Obviously I made a mental note to ensure that sort of problem will never arise with future games.

What really strikes me though, is how far we have come from the days of my gaming youth. Go back far enough and the boot-up ‘welcome’ screen on my first computer was this:

You were expecting icons maybe? or perhaps a graphic? or any way to actually launch programs or do anything? Unless you were lucky and had money to buy software, you would actually have to type in the code for each game (the whole program) from a magazine. The operating system was pretty much just a way to support the typing of characters on the screen. No danger of antitrust legislation for bundled apps there…

Fast forward through my days as a rock star and boatbuilder (long story) and I got an IBM 386. These were the days of playing X-wing. Now you might think it’s a pain to get the right drivers these days to run crysis, but back then, you had to literally reconfigure the structure of your RAM in order to run a game. People my age will get a cold sweat remembering autoexec.bat and config.sys, the two dreaded files that between them enabled you to balance your memory allocations just right to get that extra 16k needed to boot up SimCity.

The thing that really strikes me, is that re-configuring autoexec.bat and config.sys was so arcane, so complex, and so fiddly, and geeky, that not only was it much much harder than any problems current PC gamers have to deal with, but it was actually harder than most games. I may have got frustrated with constant deaths when storming the beaches in Medal of Honor, but that was NOTHING compared with the challenges presented by emm386.
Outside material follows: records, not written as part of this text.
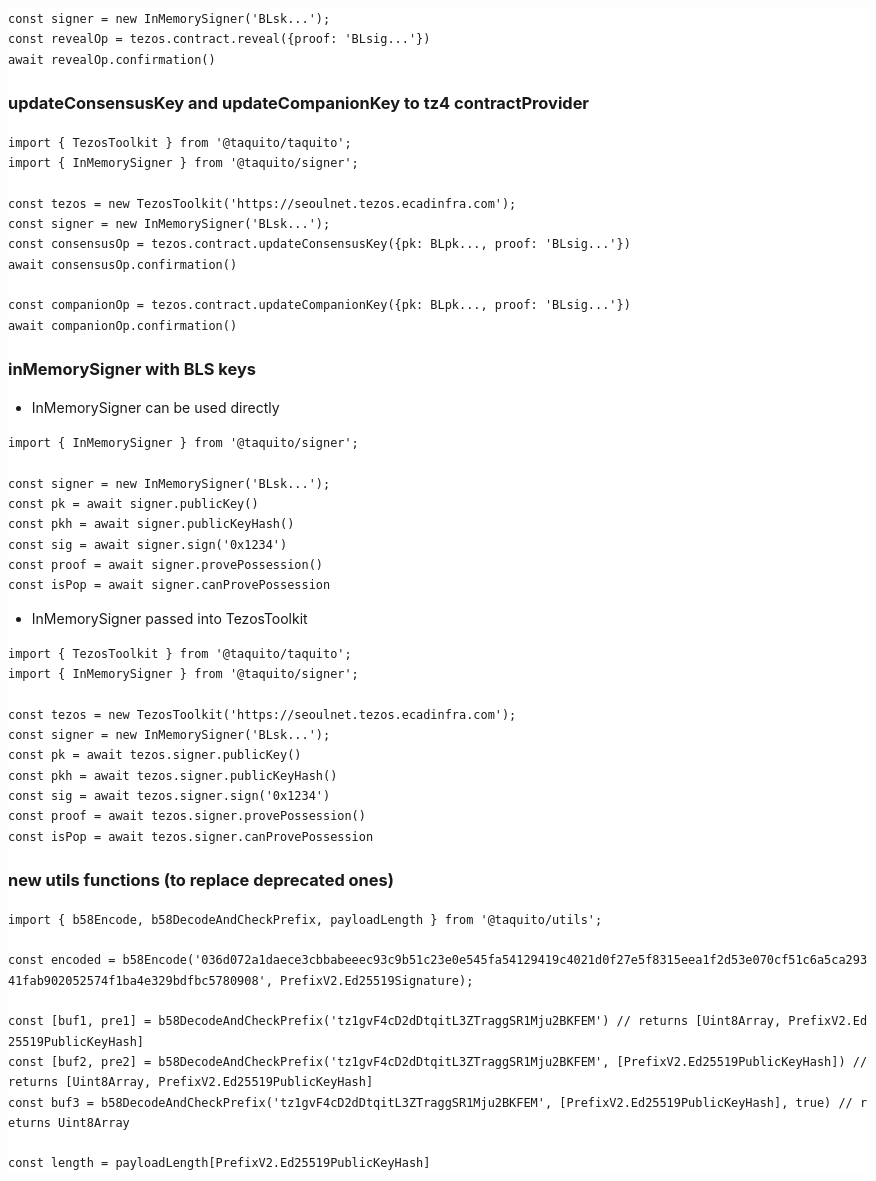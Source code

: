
 ```
const signer = new InMemorySigner('BLsk...');
const revealOp = tezos.contract.reveal({proof: 'BLsig...'})
await revealOp.confirmation()
```

### updateConsensusKey and updateCompanionKey to tz4 contractProvider
```
import { TezosToolkit } from '@taquito/taquito';
import { InMemorySigner } from '@taquito/signer';

const tezos = new TezosToolkit('https://seoulnet.tezos.ecadinfra.com');
const signer = new InMemorySigner('BLsk...');
const consensusOp = tezos.contract.updateConsensusKey({pk: BLpk..., proof: 'BLsig...'})
await consensusOp.confirmation()

const companionOp = tezos.contract.updateCompanionKey({pk: BLpk..., proof: 'BLsig...'})
await companionOp.confirmation()
```

### inMemorySigner with BLS keys
* InMemorySigner can be used directly
```
import { InMemorySigner } from '@taquito/signer';

const signer = new InMemorySigner('BLsk...');
const pk = await signer.publicKey()
const pkh = await signer.publicKeyHash()
const sig = await signer.sign('0x1234')
const proof = await signer.provePossession()
const isPop = await signer.canProvePossession
```
* InMemorySigner passed into TezosToolkit
```
import { TezosToolkit } from '@taquito/taquito';
import { InMemorySigner } from '@taquito/signer';

const tezos = new TezosToolkit('https://seoulnet.tezos.ecadinfra.com');
const signer = new InMemorySigner('BLsk...');
const pk = await tezos.signer.publicKey()
const pkh = await tezos.signer.publicKeyHash()
const sig = await tezos.signer.sign('0x1234')
const proof = await tezos.signer.provePossession()
const isPop = await tezos.signer.canProvePossession
```

### new utils functions (to replace deprecated ones)

```
import { b58Encode, b58DecodeAndCheckPrefix, payloadLength } from '@taquito/utils';

const encoded = b58Encode('036d072a1daece3cbbabeeec93c9b51c23e0e545fa54129419c4021d0f27e5f8315eea1f2d53e070cf51c6a5ca29341fab902052574f1ba4e329bdfbc5780908', PrefixV2.Ed25519Signature);

const [buf1, pre1] = b58DecodeAndCheckPrefix('tz1gvF4cD2dDtqitL3ZTraggSR1Mju2BKFEM') // returns [Uint8Array, PrefixV2.Ed25519PublicKeyHash]
const [buf2, pre2] = b58DecodeAndCheckPrefix('tz1gvF4cD2dDtqitL3ZTraggSR1Mju2BKFEM', [PrefixV2.Ed25519PublicKeyHash]) // returns [Uint8Array, PrefixV2.Ed25519PublicKeyHash]
const buf3 = b58DecodeAndCheckPrefix('tz1gvF4cD2dDtqitL3ZTraggSR1Mju2BKFEM', [PrefixV2.Ed25519PublicKeyHash], true) // returns Uint8Array

const length = payloadLength[PrefixV2.Ed25519PublicKeyHash]
```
As game developers, often geeky ones who are older than a chunk of our audience, we need to constantly remind ourselves that there is a huge swathe of people who never struggled with this crap. To them, sadly, the PC is just like a toaster or microwave. You press the button and then it does stuff. If it doesn’t. you complain to the manufacturer. Sadly, I suspect the nation of geeks and tinkerers we had in the 1980s has become a nation of passive consumers. Understandable, maybe inevitable, but maybe also slightly sad?

Maxxing out the PC

When you are running a new PC game, what percentage of your PC is actually working to produce the experience?
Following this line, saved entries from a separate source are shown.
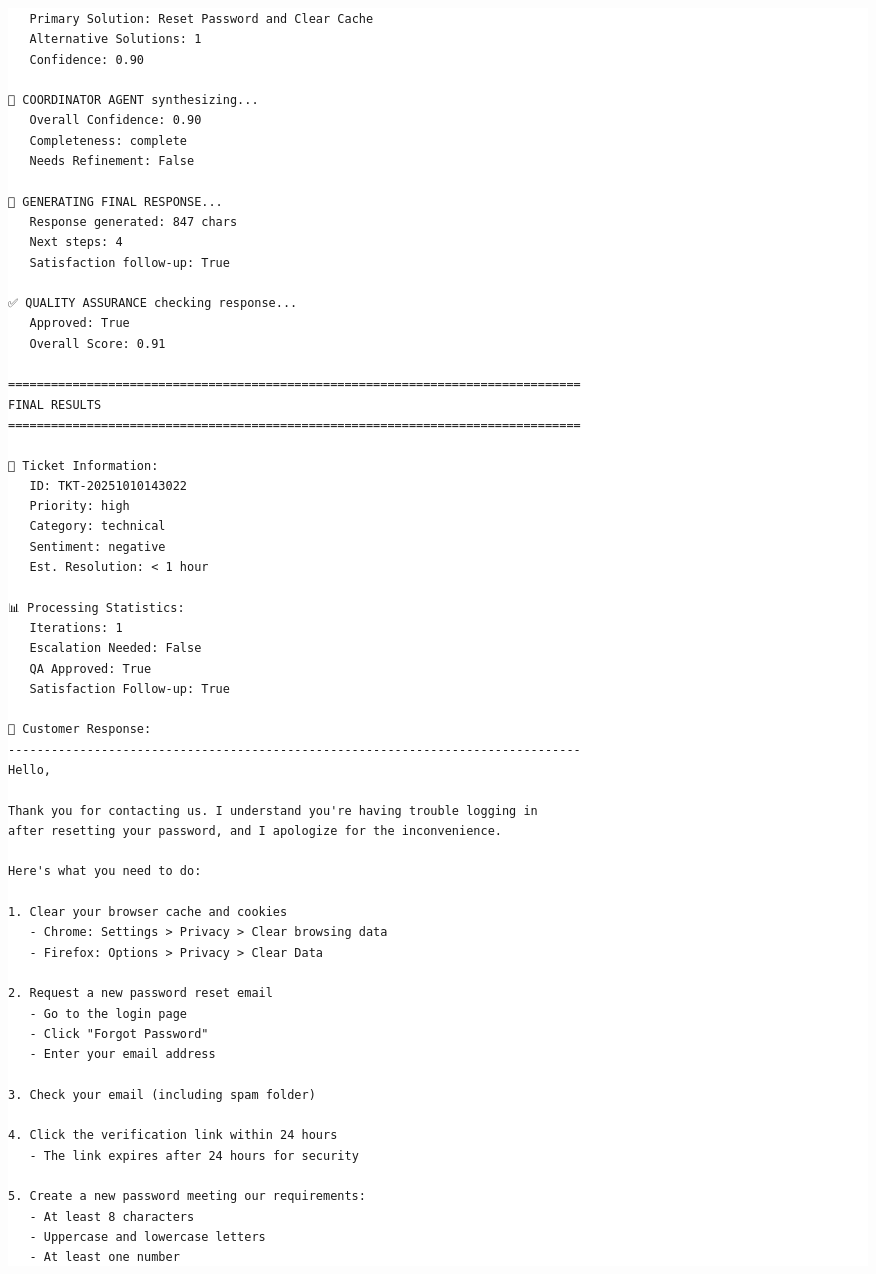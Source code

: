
 ```
   Primary Solution: Reset Password and Clear Cache
   Alternative Solutions: 1
   Confidence: 0.90

🎯 COORDINATOR AGENT synthesizing...
   Overall Confidence: 0.90
   Completeness: complete
   Needs Refinement: False

📝 GENERATING FINAL RESPONSE...
   Response generated: 847 chars
   Next steps: 4
   Satisfaction follow-up: True

✅ QUALITY ASSURANCE checking response...
   Approved: True
   Overall Score: 0.91

================================================================================
FINAL RESULTS
================================================================================

🎫 Ticket Information:
   ID: TKT-20251010143022
   Priority: high
   Category: technical
   Sentiment: negative
   Est. Resolution: < 1 hour

📊 Processing Statistics:
   Iterations: 1
   Escalation Needed: False
   QA Approved: True
   Satisfaction Follow-up: True

💬 Customer Response:
--------------------------------------------------------------------------------
Hello,

Thank you for contacting us. I understand you're having trouble logging in
after resetting your password, and I apologize for the inconvenience.

Here's what you need to do:

1. Clear your browser cache and cookies
   - Chrome: Settings > Privacy > Clear browsing data
   - Firefox: Options > Privacy > Clear Data

2. Request a new password reset email
   - Go to the login page
   - Click "Forgot Password"
   - Enter your email address

3. Check your email (including spam folder)

4. Click the verification link within 24 hours
   - The link expires after 24 hours for security

5. Create a new password meeting our requirements:
   - At least 8 characters
   - Uppercase and lowercase letters
   - At least one number

```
Obviously it depends massively on the game, the specs of your PC, your monitor resolution and other factors, but even in extreme cases I suspect it is pitifully small.
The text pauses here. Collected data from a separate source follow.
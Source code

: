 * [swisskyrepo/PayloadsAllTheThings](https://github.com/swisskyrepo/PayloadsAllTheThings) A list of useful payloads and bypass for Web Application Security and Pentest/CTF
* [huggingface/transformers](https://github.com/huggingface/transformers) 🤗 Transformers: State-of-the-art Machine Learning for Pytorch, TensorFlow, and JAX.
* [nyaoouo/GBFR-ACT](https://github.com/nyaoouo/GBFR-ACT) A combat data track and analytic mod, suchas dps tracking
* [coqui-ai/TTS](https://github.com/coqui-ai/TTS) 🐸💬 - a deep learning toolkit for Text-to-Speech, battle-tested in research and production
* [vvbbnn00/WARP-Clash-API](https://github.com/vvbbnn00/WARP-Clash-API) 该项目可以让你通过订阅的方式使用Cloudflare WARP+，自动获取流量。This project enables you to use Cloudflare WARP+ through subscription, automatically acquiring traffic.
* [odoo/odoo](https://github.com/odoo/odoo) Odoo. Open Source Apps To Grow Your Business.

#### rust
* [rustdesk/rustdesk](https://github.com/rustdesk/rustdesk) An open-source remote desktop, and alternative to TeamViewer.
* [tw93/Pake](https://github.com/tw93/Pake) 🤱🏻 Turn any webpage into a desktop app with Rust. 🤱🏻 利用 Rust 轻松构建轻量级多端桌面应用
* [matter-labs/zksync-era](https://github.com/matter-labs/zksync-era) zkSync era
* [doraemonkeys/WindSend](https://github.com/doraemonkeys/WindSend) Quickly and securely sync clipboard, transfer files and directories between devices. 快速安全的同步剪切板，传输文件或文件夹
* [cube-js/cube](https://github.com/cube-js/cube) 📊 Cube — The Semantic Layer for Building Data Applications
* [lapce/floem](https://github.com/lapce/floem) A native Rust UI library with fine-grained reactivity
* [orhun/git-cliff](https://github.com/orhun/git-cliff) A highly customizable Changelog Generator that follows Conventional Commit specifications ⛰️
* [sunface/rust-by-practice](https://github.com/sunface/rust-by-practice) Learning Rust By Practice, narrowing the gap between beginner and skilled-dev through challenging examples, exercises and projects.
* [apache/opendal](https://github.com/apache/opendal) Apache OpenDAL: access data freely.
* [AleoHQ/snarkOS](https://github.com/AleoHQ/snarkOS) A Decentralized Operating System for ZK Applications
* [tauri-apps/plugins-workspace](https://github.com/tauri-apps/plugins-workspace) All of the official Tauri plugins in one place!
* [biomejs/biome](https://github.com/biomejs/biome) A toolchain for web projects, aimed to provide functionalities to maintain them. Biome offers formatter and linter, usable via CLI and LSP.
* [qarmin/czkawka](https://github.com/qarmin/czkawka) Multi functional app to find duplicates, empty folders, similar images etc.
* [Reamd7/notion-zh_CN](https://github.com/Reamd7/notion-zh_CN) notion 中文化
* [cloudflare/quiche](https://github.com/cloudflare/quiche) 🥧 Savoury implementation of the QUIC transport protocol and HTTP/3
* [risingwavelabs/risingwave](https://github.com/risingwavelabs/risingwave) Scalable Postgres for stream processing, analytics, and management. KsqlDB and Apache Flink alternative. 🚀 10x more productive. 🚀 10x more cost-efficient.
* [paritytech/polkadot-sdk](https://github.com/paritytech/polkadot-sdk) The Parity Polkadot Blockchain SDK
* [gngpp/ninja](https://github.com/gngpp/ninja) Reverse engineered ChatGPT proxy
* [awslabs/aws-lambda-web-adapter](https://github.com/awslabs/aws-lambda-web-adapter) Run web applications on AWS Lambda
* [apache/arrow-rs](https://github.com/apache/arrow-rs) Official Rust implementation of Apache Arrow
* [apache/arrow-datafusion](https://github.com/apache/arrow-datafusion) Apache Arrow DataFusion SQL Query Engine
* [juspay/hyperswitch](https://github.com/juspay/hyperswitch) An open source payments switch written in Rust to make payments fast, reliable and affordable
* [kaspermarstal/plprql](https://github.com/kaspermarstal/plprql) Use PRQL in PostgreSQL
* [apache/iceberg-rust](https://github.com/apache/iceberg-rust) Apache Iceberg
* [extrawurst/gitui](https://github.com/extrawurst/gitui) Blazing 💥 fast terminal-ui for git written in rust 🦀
The most obvious under utilisation is the CPU. Most games still run in 1 thread, maybe 2 or 3 if there is some sound streaming, possibly more if they are ambitiously attempting multithreaded streaming in of textured data, and maybe a few more for online play. I don’t think that there are many games that will happily place 8 different threads on the 8 cores of my machine (quad core, but hyperthreaded, so showing up as 8). I can max out the CPU by rendering in a 3d package, or by compiling in visual studio, but I’ve yet to see a game manage it. I can understand why, mutlithreaded code is a bitch.

(One problem is, we don’t have exclusive access to all those cores anyway. Right now, this laptop has 53 processes running 715 threads. There are 17,000 handles open (mostly files, one assumes). All I’m doing is typing in firefox)

The second missed opportunity is hard disk access. Go to windows task manager, performance, then check out the resource monitor. Check out all that disk access. Who is doing that? and what for? You can bet that even during a gaming session, a dozen other apps and ‘services’ will be spamming your disk drive.

Of course the same goes for memory, and access to peripherals, the network yada yada.

It makes you wonder just how jaw droppingly awesome a PC game could be if it didn’t have all that nonsense going on all the time. Imagine a special ‘gamer’ mode of windows 8/9 that effectively locked out all those other services, clawed back all the RAM and the cpu cycles, and let your game have console style complete control.

A pipe dream, of course, because of backwards compatibility and a million other reasons, but I do find myself wondering what percentage of my PC is actually needed to play Battlefield:Bad Company 2.  Is it 5%? 7%? certainly not much more?